Glauben Sie, dass die Wahl deshalb mit 56 zu 41 Stimmen knapp war?

Driessen: Ganz ehrlich: Ich habe gehofft, sie wird knapp. Weil ich uns beide, mich und Herrn Otth, als geeignete Kandidaten erachte.

Was können Sie mit ihrem Background eher einbringen?

Driessen: Vielleicht meine soziale Ader – ohne sagen zu wollen Herr Otth hätte keine. Ich bin im Bereich Migration tätig. Ich setze mich für eine katholische Kirche in Zürich ein, die sich mit Tatsachen auseinandersetzt, die da sind: unsere Migranten, unsere Flüchtlinge. Nur schon der Umstand, dass ein Drittel der Katholiken keinen Schweizer Pass hat, sollte unsere pastorale, kirchliche Arbeit beeinflussen. 

Macht die katholische Kirche der Schweiz genug für die Migranten?
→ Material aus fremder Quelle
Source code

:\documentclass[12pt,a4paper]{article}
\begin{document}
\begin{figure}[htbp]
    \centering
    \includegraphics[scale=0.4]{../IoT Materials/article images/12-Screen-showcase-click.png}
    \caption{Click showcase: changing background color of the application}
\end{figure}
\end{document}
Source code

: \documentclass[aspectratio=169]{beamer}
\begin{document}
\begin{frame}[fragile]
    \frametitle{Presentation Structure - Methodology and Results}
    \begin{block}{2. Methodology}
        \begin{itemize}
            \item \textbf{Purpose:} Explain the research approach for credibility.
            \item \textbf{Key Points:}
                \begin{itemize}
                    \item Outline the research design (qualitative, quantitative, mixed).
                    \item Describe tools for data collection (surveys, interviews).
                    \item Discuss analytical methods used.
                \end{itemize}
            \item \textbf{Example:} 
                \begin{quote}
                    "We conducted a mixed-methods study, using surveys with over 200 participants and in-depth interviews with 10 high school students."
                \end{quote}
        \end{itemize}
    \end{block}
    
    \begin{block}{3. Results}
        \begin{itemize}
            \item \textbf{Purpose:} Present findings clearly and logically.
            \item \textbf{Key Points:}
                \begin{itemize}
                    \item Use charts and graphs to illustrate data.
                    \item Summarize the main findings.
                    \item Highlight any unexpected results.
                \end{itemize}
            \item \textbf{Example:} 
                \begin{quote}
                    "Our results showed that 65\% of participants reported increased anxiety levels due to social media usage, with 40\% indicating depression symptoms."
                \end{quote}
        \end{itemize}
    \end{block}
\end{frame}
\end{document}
Driessen: Ich kann vor allem von unserem Kanton Zürich sprechen. Wir sind hier mit der Migrantenseelsorge sehr gut aufgestellt. Wir haben 20 solche Stellen.

Alles perfekt also, nichts mehr zu verbessern?

Driessen: Perfekt ist nichts. Zu verbessern ist vor allem noch die Zusammenarbeit zwischen einzelnen Pfarreien und solchen Migrantenseelsorgestellen. Da gibt es noch einige, die nichts von den Migranten wissen wollen – oder vielleicht noch nicht begriffen haben, dass Migranten unser Wachstum an Katholiken in der Schweiz in den letzten Jahren erhöht haben.

In Sache Frauen muss sich in der katholischen Kirche was tun.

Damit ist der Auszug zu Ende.